I’ve hit a roo. A bloody roo.

I indicate. I pull over. I inhale. I step out of the car. I see him lie maimed and bloody on his unofficial grave. I exhale. I watch his chest. His heart seems to pound its final beats in sync with the adrenaline surging through my limbs. It explodes through my fingertips. Then suddenly – it stops.

I’ve never killed anything before. I mean, sure I’ve counted hundreds of carcasses along this shitty road. I should be prepared for this. Dread and frustration form an embryonic knot in my stomach, beating me from the inside out. The sun’s final glare slowly fades between the trees. It’s quiet, but I can almost hear dad’s shouting echo through the bush.

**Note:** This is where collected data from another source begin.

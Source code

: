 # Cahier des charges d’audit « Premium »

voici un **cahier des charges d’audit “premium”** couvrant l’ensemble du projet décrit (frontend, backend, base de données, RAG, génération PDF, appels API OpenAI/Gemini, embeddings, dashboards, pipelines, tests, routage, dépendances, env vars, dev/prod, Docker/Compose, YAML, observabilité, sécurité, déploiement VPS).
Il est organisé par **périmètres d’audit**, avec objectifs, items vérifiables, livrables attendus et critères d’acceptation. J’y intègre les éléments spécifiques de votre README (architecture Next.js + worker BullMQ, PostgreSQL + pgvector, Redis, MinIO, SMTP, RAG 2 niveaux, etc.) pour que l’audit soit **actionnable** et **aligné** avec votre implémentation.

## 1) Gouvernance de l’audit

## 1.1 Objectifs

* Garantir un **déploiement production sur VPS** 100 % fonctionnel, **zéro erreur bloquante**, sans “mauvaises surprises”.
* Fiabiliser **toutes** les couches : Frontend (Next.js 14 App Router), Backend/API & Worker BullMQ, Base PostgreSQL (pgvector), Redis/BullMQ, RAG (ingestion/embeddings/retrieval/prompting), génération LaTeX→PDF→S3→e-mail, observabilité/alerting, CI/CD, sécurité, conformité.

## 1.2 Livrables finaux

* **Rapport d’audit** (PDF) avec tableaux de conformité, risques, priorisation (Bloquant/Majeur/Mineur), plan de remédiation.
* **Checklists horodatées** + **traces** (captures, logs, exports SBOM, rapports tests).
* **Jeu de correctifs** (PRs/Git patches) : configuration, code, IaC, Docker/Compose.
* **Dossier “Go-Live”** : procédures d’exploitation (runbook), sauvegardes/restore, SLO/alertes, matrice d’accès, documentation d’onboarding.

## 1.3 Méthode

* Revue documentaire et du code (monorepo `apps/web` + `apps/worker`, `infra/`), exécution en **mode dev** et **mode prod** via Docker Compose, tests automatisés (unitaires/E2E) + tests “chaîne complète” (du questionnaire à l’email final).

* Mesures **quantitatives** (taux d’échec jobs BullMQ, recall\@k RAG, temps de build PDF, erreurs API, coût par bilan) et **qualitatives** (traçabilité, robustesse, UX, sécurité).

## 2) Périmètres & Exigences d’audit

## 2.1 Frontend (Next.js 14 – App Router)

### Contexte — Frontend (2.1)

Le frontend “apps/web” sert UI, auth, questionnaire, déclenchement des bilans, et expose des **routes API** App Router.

What the hell do I do now?

I stand stupefied, stranded in the uncertain twilight hours. Perhaps I should assess the damage. As I turn my gaze to the hood, in the windshield’s reflection, I swear, the roo begins to rise from his pool of blood and dust. But when I turn back, he’s just a bleeding mound on the side of the road.

I run toward him. I don’t know why. Maybe he’s still breathing and just needs someone to spook him back to life. Maybe I just need to say I’m sorry.

Metres away now. Something squelches beneath me. I look down. A scarlet stream oozes towards me like a thick red leech circling my feet. My chest stiffens. My eyeballs pound in red-rimmed sockets. Instinctively, I turn and run back to the car. Crimson footprints stain the asphalt behind me. Now mum’s cries fill the silence.

I slam the car door shut and ignite the engine through rapid breaths. Any damage will have to wait. I pull out without indicating. I check the rear-view mirror through misty eyes. The roo remains. The sun collapses behind the trees.

And a river of blood follows me home.